> _Description of the task_: Exactly as they appear below, repeat the lines from the one with "- **Кнопка 3**: Изменяет" through the one with "Hierarchy in UX Design". Drop every picture.

[Rendered images with source text]

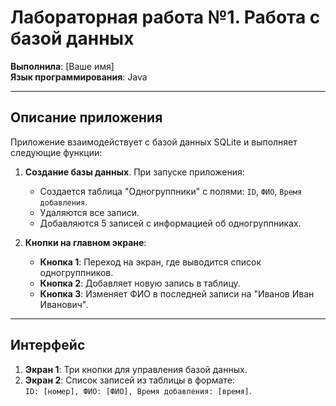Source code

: # Лабораторная работа №1. Работа с базой данных

**Выполнила**: [Ваше имя]  
**Язык программирования**: Java

---

## Описание приложения

Приложение взаимодействует с базой данных SQLite и выполняет следующие функции:

1. **Создание базы данных**. При запуске приложения:
   - Создается таблица "Одногруппники" с полями: `ID`, `ФИО`, `Время добавления`.
   - Удаляются все записи.
   - Добавляются 5 записей с информацией об одногруппниках.

2. **Кнопки на главном экране**:
   - **Кнопка 1**: Переход на экран, где выводится список одногруппников.
   - **Кнопка 2**: Добавляет новую запись в таблицу.
   - **Кнопка 3**: Изменяет ФИО в последней записи на "Иванов Иван Иванович".

---

## Интерфейс

1. **Экран 1**: Три кнопки для управления базой данных.  
2. **Экран 2**: Список записей из таблицы в формате:  
   `ID: [номер], ФИО: [ФИО], Время добавления: [время]`.
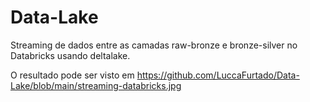 # Data-Lake

Streaming de dados entre as camadas raw-bronze e bronze-silver no Databricks usando deltalake.

O resultado pode ser visto em https://github.com/LuccaFurtado/Data-Lake/blob/main/streaming-databricks.jpg
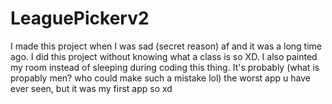 # LeaguePickerv2
 I made this project when I was sad (secret reason) af and it was a long time ago. I did this project without knowing what a class is so XD. I also painted my room instead of sleeping during coding this thing. 
 It's probably (what is propably men? who could make such a mistake lol) the worst app u have ever seen, but it was my first app so xd
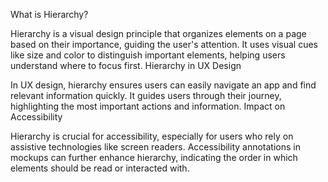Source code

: What is Hierarchy?

Hierarchy is a visual design principle that organizes elements on a page based on their importance, guiding the user's attention.
It uses visual cues like size and color to distinguish important elements, helping users understand where to focus first.
Hierarchy in UX Design

In UX design, hierarchy ensures users can easily navigate an app and find relevant information quickly.
It guides users through their journey, highlighting the most important actions and information.
Impact on Accessibility

Hierarchy is crucial for accessibility, especially for users who rely on assistive technologies like screen readers.
Accessibility annotations in mockups can further enhance hierarchy, indicating the order in which elements should be read or interacted with.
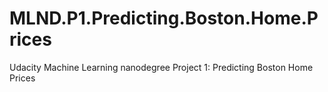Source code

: # MLND.P1.Predicting.Boston.Home.Prices
Udacity Machine Learning nanodegree Project 1: Predicting Boston Home Prices
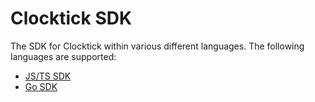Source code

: # Clocktick SDK

The SDK for Clocktick within various different languages. The following languages are supported:

- [JS/TS SDK](./js)
- [Go SDK](https://pkg.go.dev/go.clocktick.io/sdk)
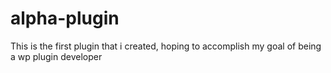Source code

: # alpha-plugin
This is the first plugin that i created, hoping to accomplish my goal of being a wp plugin developer
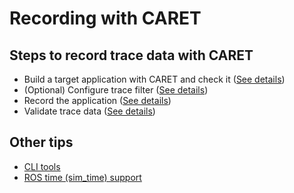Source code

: # Recording with CARET

## Steps to record trace data with CARET

- Build a target application with CARET and check it ([See details](./build_check.md))
- (Optional) Configure trace filter ([See details](./trace_filtering.md))
- Record the application ([See details](./recording.md))
- Validate trace data ([See details](./validating.md))

## Other tips

- [CLI tools](./cli_tool.md)
- [ROS time (sim_time) support](./sim_time.md)

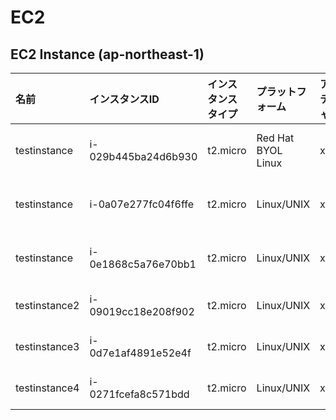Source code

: # EC2
## EC2 Instance (ap-northeast-1)

|名前|インスタンスID|インスタンスタイプ|プラットフォーム|アーキテクチャ|AMI ID|AZ|パブリックIP|プライベートIP|セキュリティグループ|ロール名|
|:--|:--|:--|:--|:--|:--|:--|:--|:--|:--|:--|
|testinstance|i-029b445ba24d6b930|t2.micro|Red Hat BYOL Linux|x86_64|ami-0d0f86442cbe4881c|ap-northeast-1a|18.183.130.65|10.1.0.151|ksnet-dev-opmng-sg|testrole|
|testinstance|i-0a07e277fc04f6ffe|t2.micro|Linux/UNIX|x86_64|ami-012261b9035f8f938|ap-northeast-1a|-|10.1.0.125|ksnet-dev-opmng-sg|testrole|
|testinstance|i-0e1868c5a76e70bb1|t2.micro|Linux/UNIX|x86_64|ami-012261b9035f8f938|ap-northeast-1a|-|10.1.0.39|ksnet-dev-opmng-sg|testrole|
|testinstance2|i-09019cc18e208f902|t2.micro|Linux/UNIX|x86_64|ami-012261b9035f8f938|ap-northeast-1a|18.183.213.28|10.30.4.69|VPC-B-sg|ec2-flowlog|
|testinstance3|i-0d7e1af4891e52e4f|t2.micro|Linux/UNIX|x86_64|ami-05a03e6058638183d|ap-northeast-1c|54.248.138.72|10.30.24.44|VPC-B-sg|ec2-flowlog|
|testinstance4|i-0271fcefa8c571bdd|t2.micro|Linux/UNIX|x86_64|ami-0b193da66bc27147b|ap-northeast-1a|13.231.155.249|10.20.9.144|VPC-A-sg|ec2-flowlog|

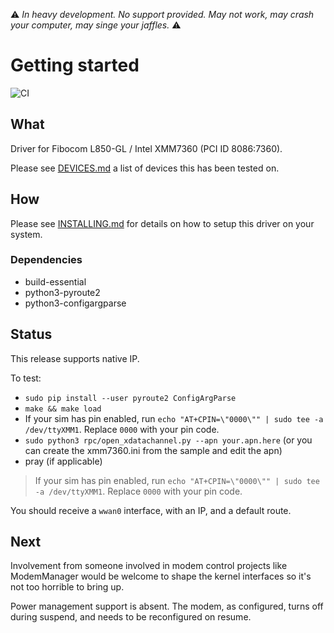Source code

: ⚠️ _*In heavy development. No support provided. May not work, may crash your computer, may singe your jaffles.*_ ⚠️

# Getting started

![CI](https://github.com/xmm7360/xmm7360-pci/workflows/CI/badge.svg)

## What

Driver for Fibocom L850-GL / Intel XMM7360 (PCI ID 8086:7360).

Please see [DEVICES.md](DEVICES.md) a list of devices this has been tested on.

## How

Please see [INSTALLING.md](INSTALLING.md) for details on how to setup this driver on your system.

### Dependencies

- build-essential
- python3-pyroute2
- python3-configargparse

## Status

This release supports native IP.

To test:

- `sudo pip install --user pyroute2 ConfigArgParse`
- `make && make load`
- If your sim has pin enabled, run `echo "AT+CPIN=\"0000\"" | sudo tee -a /dev/ttyXMM1`. Replace `0000` with your pin code.
- `sudo python3 rpc/open_xdatachannel.py --apn your.apn.here` (or you can create the xmm7360.ini from the sample and edit the apn)
- pray (if applicable)

> If your sim has pin enabled, run `echo "AT+CPIN=\"0000\"" | sudo tee -a /dev/ttyXMM1`. Replace `0000` with your pin code.

You should receive a `wwan0` interface, with an IP, and a default route.

## Next

Involvement from someone involved in modem control projects like ModemManager
would be welcome to shape the kernel interfaces so it's not too horrible to
bring up.

Power management support is absent. The modem, as configured, turns off during
suspend, and needs to be reconfigured on resume.
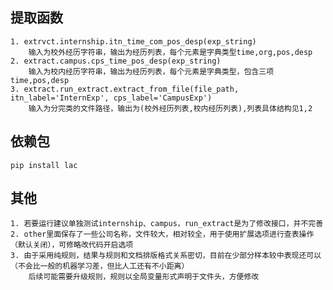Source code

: ## 提取函数
    1. extrvct.internship.itn_time_com_pos_desp(exp_string)
        输入为校外经历字符串，输出为经历列表，每个元素是字典类型time,org,pos,desp
    2. extract.campus.cps_time_pos_desp(exp_string)
        输入为校内经历字符串，输出为经历列表，每个元素是字典类型，包含三项time,pos,desp
    3. extract.run_extract.extract_from_file(file_path, itn_label='InternExp', cps_label='CampusExp')
        输入为分完类的文件路径，输出为(校外经历列表,校内经历列表),列表具体结构见1,2
## 依赖包
    pip install lac
## 其他
    1. 若要运行建议单独测试internship、campus，run_extract是为了修改接口，并不完善
    2. other里面保存了一些公司名称，文件较大，相对较全，用于使用扩展选项进行查表操作（默认关闭），可修略改代码开启选项
    3. 由于采用纯规则，结果与规则和文档排版格式关系密切，目前在少部分样本较中表现还可以（不会比一般的机器学习差，但比人工还有不小距离）
        后续可能需要升级规则，规则以全局变量形式声明于文件头，方便修改
    
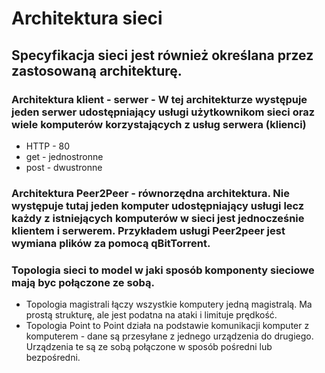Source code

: # Architektura sieci
## Specyfikacja sieci jest również określana przez zastosowaną architekturę.
### Architektura klient - serwer - W tej architekturze występuje jeden serwer udostępniający usługi użytkownikom sieci oraz wiele komputerów korzystających z usług serwera (klienci)
- HTTP - 80
- get - jednostronne
- post - dwustronne
### Architektura Peer2Peer - równorzędna architektura. Nie występuje tutaj jeden komputer udostępniający usługi lecz każdy z istniejących komputerów w sieci jest jednocześnie klientem i serwerem. Przykładem usługi Peer2peer jest wymiana plików za pomocą qBitTorrent.
### Topologia sieci to model w jaki sposób komponenty sieciowe mają byc połączone ze sobą.
- Topologia magistrali łączy wszystkie komputery jedną magistralą. Ma prostą strukturę, ale jest podatna na ataki i limituje prędkość.
- Topologia Point to Point działa na podstawie komunikacji komputer z komputerem - dane są przesyłane z jednego urządzenia do drugiego. Urządzenia te są ze sobą połączone w sposób pośredni lub bezpośredni.
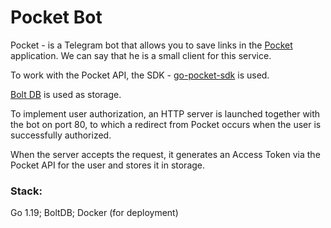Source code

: # Pocket Bot

Pocket - is a Telegram bot that allows you to save links in the [Pocket](https://getpocket.com/ru/?=) application. We can say that he is a small client for this service.

To work with the Pocket API, the SDK - [go-pocket-sdk](https://github.com/zhashkevych/go-pocket-sdk) is used.

[Bolt DB](https://github.com/boltdb/bolt) is used as storage.

To implement user authorization, an HTTP server is launched together with the bot on port 80, to which a redirect from Pocket occurs when the user is successfully authorized.

When the server accepts the request, it generates an Access Token via the Pocket API for the user and stores it in storage.

### Stack: 
  Go 1.19; 
  BoltDB; 
  Docker (for deployment)
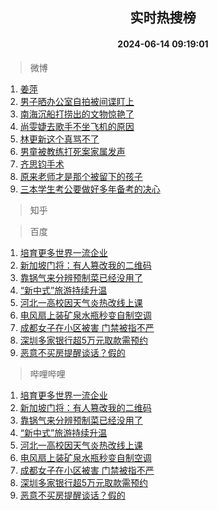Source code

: <div align="center"><h2>实时热搜榜</h2><h4>2024-06-14 09:19:01</h4></div>

> 微博  

1. [姜萍](https://s.weibo.com/weibo?q=%E5%A7%9C%E8%90%8D&t=31&band_rank=1&Refer=top)<br />
2. [男子晒办公室自拍被间谍盯上](https://s.weibo.com/weibo?q=%23%E7%94%B7%E5%AD%90%E6%99%92%E5%8A%9E%E5%85%AC%E5%AE%A4%E8%87%AA%E6%8B%8D%E8%A2%AB%E9%97%B4%E8%B0%8D%E7%9B%AF%E4%B8%8A%23&t=31&band_rank=2&Refer=top)<br />
3. [南海沉船打捞出的文物惊艳了](https://s.weibo.com/weibo?q=%23%E5%8D%97%E6%B5%B7%E6%B2%89%E8%88%B9%E6%89%93%E6%8D%9E%E5%87%BA%E7%9A%84%E6%96%87%E7%89%A9%E6%83%8A%E8%89%B3%E4%BA%86%23&t=31&band_rank=3&Refer=top)<br />
4. [尚雯婕去歌手不坐飞机的原因](https://s.weibo.com/weibo?q=%23%E5%B0%9A%E9%9B%AF%E5%A9%95%E5%8E%BB%E6%AD%8C%E6%89%8B%E4%B8%8D%E5%9D%90%E9%A3%9E%E6%9C%BA%E7%9A%84%E5%8E%9F%E5%9B%A0%23&t=31&band_rank=4&Refer=top)<br />
5. [林更新这个真骂不了](https://s.weibo.com/weibo?q=%23%E6%9E%97%E6%9B%B4%E6%96%B0%E8%BF%99%E4%B8%AA%E7%9C%9F%E9%AA%82%E4%B8%8D%E4%BA%86%23&t=31&band_rank=5&Refer=top)<br />
6. [男童被教练打死案家属发声](https://s.weibo.com/weibo?q=%23%E7%94%B7%E7%AB%A5%E8%A2%AB%E6%95%99%E7%BB%83%E6%89%93%E6%AD%BB%E6%A1%88%E5%AE%B6%E5%B1%9E%E5%8F%91%E5%A3%B0%23&t=31&band_rank=6&Refer=top)<br />
7. [齐思钧手术](https://s.weibo.com/weibo?q=%E9%BD%90%E6%80%9D%E9%92%A7%E6%89%8B%E6%9C%AF&t=31&band_rank=7&Refer=top)<br />
8. [原来老师才是那个被留下的孩子](https://s.weibo.com/weibo?q=%23%E5%8E%9F%E6%9D%A5%E8%80%81%E5%B8%88%E6%89%8D%E6%98%AF%E9%82%A3%E4%B8%AA%E8%A2%AB%E7%95%99%E4%B8%8B%E7%9A%84%E5%AD%A9%E5%AD%90%23&t=31&band_rank=8&Refer=top)<br />
9. [三本学生考公要做好多年备考的决心](https://s.weibo.com/weibo?q=%23%E4%B8%89%E6%9C%AC%E5%AD%A6%E7%94%9F%E8%80%83%E5%85%AC%E8%A6%81%E5%81%9A%E5%A5%BD%E5%A4%9A%E5%B9%B4%E5%A4%87%E8%80%83%E7%9A%84%E5%86%B3%E5%BF%83%23&t=31&band_rank=9&Refer=top)<br />

> 知乎  


> 百度  

1. [培育更多世界一流企业](https://www.baidu.com/s?wd=%E5%9F%B9%E8%82%B2%E6%9B%B4%E5%A4%9A%E4%B8%96%E7%95%8C%E4%B8%80%E6%B5%81%E4%BC%81%E4%B8%9A&sa=fyb_news&rsv_dl=fyb_news)<br />
2. [新加坡门将：有人篡改我的二维码](https://www.baidu.com/s?wd=%E6%96%B0%E5%8A%A0%E5%9D%A1%E9%97%A8%E5%B0%86%EF%BC%9A%E6%9C%89%E4%BA%BA%E7%AF%A1%E6%94%B9%E6%88%91%E7%9A%84%E4%BA%8C%E7%BB%B4%E7%A0%81&sa=fyb_news&rsv_dl=fyb_news)<br />
3. [靠锅气来分辨预制菜已经没用了](https://www.baidu.com/s?wd=%E9%9D%A0%E9%94%85%E6%B0%94%E6%9D%A5%E5%88%86%E8%BE%A8%E9%A2%84%E5%88%B6%E8%8F%9C%E5%B7%B2%E7%BB%8F%E6%B2%A1%E7%94%A8%E4%BA%86&sa=fyb_news&rsv_dl=fyb_news)<br />
4. [“新中式”旅游持续升温](https://www.baidu.com/s?wd=%E2%80%9C%E6%96%B0%E4%B8%AD%E5%BC%8F%E2%80%9D%E6%97%85%E6%B8%B8%E6%8C%81%E7%BB%AD%E5%8D%87%E6%B8%A9&sa=fyb_news&rsv_dl=fyb_news)<br />
5. [河北一高校因天气炎热改线上课](https://www.baidu.com/s?wd=%E6%B2%B3%E5%8C%97%E4%B8%80%E9%AB%98%E6%A0%A1%E5%9B%A0%E5%A4%A9%E6%B0%94%E7%82%8E%E7%83%AD%E6%94%B9%E7%BA%BF%E4%B8%8A%E8%AF%BE&sa=fyb_news&rsv_dl=fyb_news)<br />
6. [电风扇上装矿泉水瓶秒变自制空调](https://www.baidu.com/s?wd=%E7%94%B5%E9%A3%8E%E6%89%87%E4%B8%8A%E8%A3%85%E7%9F%BF%E6%B3%89%E6%B0%B4%E7%93%B6%E7%A7%92%E5%8F%98%E8%87%AA%E5%88%B6%E7%A9%BA%E8%B0%83&sa=fyb_news&rsv_dl=fyb_news)<br />
7. [成都女子在小区被害 门禁被指不严](https://www.baidu.com/s?wd=%E6%88%90%E9%83%BD%E5%A5%B3%E5%AD%90%E5%9C%A8%E5%B0%8F%E5%8C%BA%E8%A2%AB%E5%AE%B3+%E9%97%A8%E7%A6%81%E8%A2%AB%E6%8C%87%E4%B8%8D%E4%B8%A5&sa=fyb_news&rsv_dl=fyb_news)<br />
8. [深圳多家银行超5万元取款需预约](https://www.baidu.com/s?wd=%E6%B7%B1%E5%9C%B3%E5%A4%9A%E5%AE%B6%E9%93%B6%E8%A1%8C%E8%B6%855%E4%B8%87%E5%85%83%E5%8F%96%E6%AC%BE%E9%9C%80%E9%A2%84%E7%BA%A6&sa=fyb_news&rsv_dl=fyb_news)<br />
9. [恶意不买房提醒谈话？假的](https://www.baidu.com/s?wd=%E6%81%B6%E6%84%8F%E4%B8%8D%E4%B9%B0%E6%88%BF%E6%8F%90%E9%86%92%E8%B0%88%E8%AF%9D%EF%BC%9F%E5%81%87%E7%9A%84&sa=fyb_news&rsv_dl=fyb_news)<br />

> 哔哩哔哩  

1. [培育更多世界一流企业](https://www.baidu.com/s?wd=%E5%9F%B9%E8%82%B2%E6%9B%B4%E5%A4%9A%E4%B8%96%E7%95%8C%E4%B8%80%E6%B5%81%E4%BC%81%E4%B8%9A&sa=fyb_news&rsv_dl=fyb_news)<br />
2. [新加坡门将：有人篡改我的二维码](https://www.baidu.com/s?wd=%E6%96%B0%E5%8A%A0%E5%9D%A1%E9%97%A8%E5%B0%86%EF%BC%9A%E6%9C%89%E4%BA%BA%E7%AF%A1%E6%94%B9%E6%88%91%E7%9A%84%E4%BA%8C%E7%BB%B4%E7%A0%81&sa=fyb_news&rsv_dl=fyb_news)<br />
3. [靠锅气来分辨预制菜已经没用了](https://www.baidu.com/s?wd=%E9%9D%A0%E9%94%85%E6%B0%94%E6%9D%A5%E5%88%86%E8%BE%A8%E9%A2%84%E5%88%B6%E8%8F%9C%E5%B7%B2%E7%BB%8F%E6%B2%A1%E7%94%A8%E4%BA%86&sa=fyb_news&rsv_dl=fyb_news)<br />
4. [“新中式”旅游持续升温](https://www.baidu.com/s?wd=%E2%80%9C%E6%96%B0%E4%B8%AD%E5%BC%8F%E2%80%9D%E6%97%85%E6%B8%B8%E6%8C%81%E7%BB%AD%E5%8D%87%E6%B8%A9&sa=fyb_news&rsv_dl=fyb_news)<br />
5. [河北一高校因天气炎热改线上课](https://www.baidu.com/s?wd=%E6%B2%B3%E5%8C%97%E4%B8%80%E9%AB%98%E6%A0%A1%E5%9B%A0%E5%A4%A9%E6%B0%94%E7%82%8E%E7%83%AD%E6%94%B9%E7%BA%BF%E4%B8%8A%E8%AF%BE&sa=fyb_news&rsv_dl=fyb_news)<br />
6. [电风扇上装矿泉水瓶秒变自制空调](https://www.baidu.com/s?wd=%E7%94%B5%E9%A3%8E%E6%89%87%E4%B8%8A%E8%A3%85%E7%9F%BF%E6%B3%89%E6%B0%B4%E7%93%B6%E7%A7%92%E5%8F%98%E8%87%AA%E5%88%B6%E7%A9%BA%E8%B0%83&sa=fyb_news&rsv_dl=fyb_news)<br />
7. [成都女子在小区被害 门禁被指不严](https://www.baidu.com/s?wd=%E6%88%90%E9%83%BD%E5%A5%B3%E5%AD%90%E5%9C%A8%E5%B0%8F%E5%8C%BA%E8%A2%AB%E5%AE%B3+%E9%97%A8%E7%A6%81%E8%A2%AB%E6%8C%87%E4%B8%8D%E4%B8%A5&sa=fyb_news&rsv_dl=fyb_news)<br />
8. [深圳多家银行超5万元取款需预约](https://www.baidu.com/s?wd=%E6%B7%B1%E5%9C%B3%E5%A4%9A%E5%AE%B6%E9%93%B6%E8%A1%8C%E8%B6%855%E4%B8%87%E5%85%83%E5%8F%96%E6%AC%BE%E9%9C%80%E9%A2%84%E7%BA%A6&sa=fyb_news&rsv_dl=fyb_news)<br />
9. [恶意不买房提醒谈话？假的](https://www.baidu.com/s?wd=%E6%81%B6%E6%84%8F%E4%B8%8D%E4%B9%B0%E6%88%BF%E6%8F%90%E9%86%92%E8%B0%88%E8%AF%9D%EF%BC%9F%E5%81%87%E7%9A%84&sa=fyb_news&rsv_dl=fyb_news)<br />
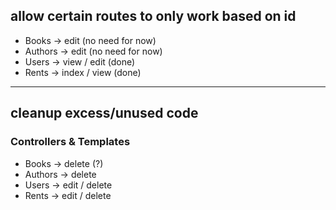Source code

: ## allow certain routes to only work based on id

-   Books -> edit (no need for now)
-   Authors -> edit (no need for now)
-   Users -> view / edit (done)
-   Rents -> index / view (done)

---

## cleanup excess/unused code

### Controllers & Templates

-   Books -> delete (?)
-   Authors -> delete
-   Users -> edit / delete
-   Rents -> edit / delete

> _Expected answer_:
   - **Кнопка 3**: Изменяет ФИО в последней записи на "Иванов Иван Иванович".

---

## Интерфейс

1. **Экран 1**: Три кнопки для управления базой данных.  
2. **Экран 2**: Список записей из таблицы в формате:  
   `ID: [номер], ФИО: [ФИО], Время добавления: [время]`.
 # Data-Lake

Streaming de dados entre as camadas raw-bronze e bronze-silver no Databricks usando deltalake.

O resultado pode ser visto em https://github.com/LuccaFurtado/Data-Lake/blob/main/streaming-databricks.jpg
 # LeaguePickerv2
 I made this project when I was sad (secret reason) af and it was a long time ago. I did this project without knowing what a class is so XD. I also painted my room instead of sleeping during coding this thing. 
 It's probably (what is propably men? who could make such a mistake lol) the worst app u have ever seen, but it was my first app so xd
Source code

: What is Hierarchy?

Hierarchy is a visual design principle that organizes elements on a page based on their importance, guiding the user's attention.
It uses visual cues like size and color to distinguish important elements, helping users understand where to focus first.
Hierarchy in UX Design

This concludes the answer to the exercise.